O «Expresso» teve durante décadas um director, José António Saraiva, arquitecto de formação…

É verdade. Ele tinha um olhar gráfico sobre a primeira página do jornal que um jornalista formado em Comunicação Social não podia possuir. As ferramentas-base são importantes, mas afunilaram muito o conhecimento, restringindo a diversidade de pensamento.

 

Os mais jovens padecem dessa falta de horizontes?

Os candidatos à profissão têm talentos e lacunas. Há os bons, os regulares e um ou outro excepcionais. Vivem dos sonhos e deslumbrados por quererem ser "pivôt" de telejornal ou repórteres de guerra. Valem-se do bom relacionamento com as novas tecnologias e de partilharem múltiplos interesses, mas só isso não chega. Para além disso têm actualmente a dificuldade adicional de a Comunicação Social não estar a empregar.

 

Na sua opinião a que se deve esse deslumbramento pelo pequeno ecrã?

Há um fascínio generalizado, quase inexplicável, pela TV. A maior parte deles desconhece que o trabalho que se faz na redacção de uma televisão é particularmente duro. Mesmo estando lá a trabalhar, não aparecer no ecrã é não existir. Se o Jornalismo já é uma profissão de muitos egos, imagine o que é numa televisão, com um ambiente hipercompetitivo e porventura o menos amigável de todas as redacções dos órgãos de comunicação social.

 

Que percurso sugeriria a um jovem jornalista que está a iniciar-se na profissão?
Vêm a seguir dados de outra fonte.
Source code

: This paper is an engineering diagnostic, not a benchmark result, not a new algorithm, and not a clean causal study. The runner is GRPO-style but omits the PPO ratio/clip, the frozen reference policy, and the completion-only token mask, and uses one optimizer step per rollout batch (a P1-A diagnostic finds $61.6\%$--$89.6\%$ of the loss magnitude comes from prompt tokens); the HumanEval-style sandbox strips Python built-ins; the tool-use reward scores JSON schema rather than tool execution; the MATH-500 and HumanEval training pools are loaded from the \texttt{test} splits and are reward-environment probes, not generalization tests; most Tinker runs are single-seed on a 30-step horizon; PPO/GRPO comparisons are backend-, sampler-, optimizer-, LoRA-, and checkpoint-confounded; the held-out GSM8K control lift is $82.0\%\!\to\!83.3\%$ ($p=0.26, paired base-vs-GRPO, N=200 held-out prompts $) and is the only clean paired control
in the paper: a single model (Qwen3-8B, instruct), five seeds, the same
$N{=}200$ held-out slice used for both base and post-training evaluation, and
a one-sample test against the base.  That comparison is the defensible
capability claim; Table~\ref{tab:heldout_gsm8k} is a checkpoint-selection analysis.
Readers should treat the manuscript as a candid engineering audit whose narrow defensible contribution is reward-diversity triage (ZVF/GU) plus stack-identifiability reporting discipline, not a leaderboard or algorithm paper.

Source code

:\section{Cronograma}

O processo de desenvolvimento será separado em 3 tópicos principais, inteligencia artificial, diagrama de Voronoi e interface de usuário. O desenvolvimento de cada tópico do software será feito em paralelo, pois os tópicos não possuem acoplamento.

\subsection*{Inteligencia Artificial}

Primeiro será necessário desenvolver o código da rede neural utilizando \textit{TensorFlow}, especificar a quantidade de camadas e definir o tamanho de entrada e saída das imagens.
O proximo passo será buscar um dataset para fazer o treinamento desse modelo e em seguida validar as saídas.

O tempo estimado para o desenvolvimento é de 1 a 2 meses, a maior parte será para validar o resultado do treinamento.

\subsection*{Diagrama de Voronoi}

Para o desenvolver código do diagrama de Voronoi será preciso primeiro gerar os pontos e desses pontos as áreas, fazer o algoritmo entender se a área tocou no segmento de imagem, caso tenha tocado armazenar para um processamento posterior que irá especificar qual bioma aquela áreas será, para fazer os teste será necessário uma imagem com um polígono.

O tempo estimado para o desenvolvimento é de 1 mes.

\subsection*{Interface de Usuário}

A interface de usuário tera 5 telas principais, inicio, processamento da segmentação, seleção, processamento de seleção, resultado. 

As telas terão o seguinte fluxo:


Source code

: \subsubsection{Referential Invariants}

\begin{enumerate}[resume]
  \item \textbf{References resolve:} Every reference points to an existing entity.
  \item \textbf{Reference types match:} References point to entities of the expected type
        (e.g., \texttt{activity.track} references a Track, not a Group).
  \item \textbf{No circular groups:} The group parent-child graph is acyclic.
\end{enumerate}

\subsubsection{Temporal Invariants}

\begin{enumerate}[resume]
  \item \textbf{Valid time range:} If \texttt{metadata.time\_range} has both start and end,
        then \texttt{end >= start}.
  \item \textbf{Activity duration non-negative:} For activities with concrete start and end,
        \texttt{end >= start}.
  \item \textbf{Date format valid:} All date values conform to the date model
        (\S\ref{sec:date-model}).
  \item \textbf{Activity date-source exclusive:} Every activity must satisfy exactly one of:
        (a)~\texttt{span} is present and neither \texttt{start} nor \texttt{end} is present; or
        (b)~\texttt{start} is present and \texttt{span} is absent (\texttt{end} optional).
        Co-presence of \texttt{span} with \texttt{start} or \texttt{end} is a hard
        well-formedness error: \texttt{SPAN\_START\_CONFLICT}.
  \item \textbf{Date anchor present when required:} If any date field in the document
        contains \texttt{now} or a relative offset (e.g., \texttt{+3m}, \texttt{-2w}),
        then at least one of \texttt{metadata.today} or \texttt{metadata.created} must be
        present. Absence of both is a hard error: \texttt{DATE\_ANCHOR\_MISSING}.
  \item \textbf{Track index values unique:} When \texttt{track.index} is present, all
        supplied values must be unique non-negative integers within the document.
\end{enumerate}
Da experiência que tenho, acho que o melhor local para se começar é uma agência de notícias. É um trabalho que exige disciplina, rapidez de execução e obriga a produzir notícias com base no modelo da pirâmide invertida. É uma correria para colocar na «linha» a notícia o mais rapidamente possível, mas é um processo que dá tarimba. Os jornais diários e a rádio também são bastante exigentes. Já um semanário, como o «Expresso», não aconselho para a iniciação na profissão porque considero o topo da carreira e obriga a uma análise mais madura e ponderada. A televisão é completamente a evitar para um novato. É de outro «campeonato».

 

Para concluir, uma questão meramente estética, mas que é indissociável da sua pessoa, enquanto figura pública. O laço é a sua imagem de marca. Quando é que começou a usá-lo e porquê?

Vivi em África e lá ninguém se preocupava com o formalismo da gravata. Quando vim para Portugal nos meus primeiros anos de jornalismo mantive-me leal à logica de andar descontraído. Quando cheguei a director do "Diário Economico" comecei a ter necessidade de participar em diversas reuniões com os accionistas franceses do jornal. O presidente dessa empresa trajava sempre impecavelmente. Chamava-se Jean Jacques Servan-Schreiber. Tive de me aprumar. Sempre detestei gravatas, apesar de saber fazer o nó, mas preferia usar o laço nesses momentos mais formais, que tinha e tem a vantagem de poder ser guardado no bolso do casaco sem amachucar, ao contrário da gravata. Vinte anos depois, o laço é a minha imagem de marca. Às vezes chego a ser apontado na rua como o tipo da televisão que usa laço.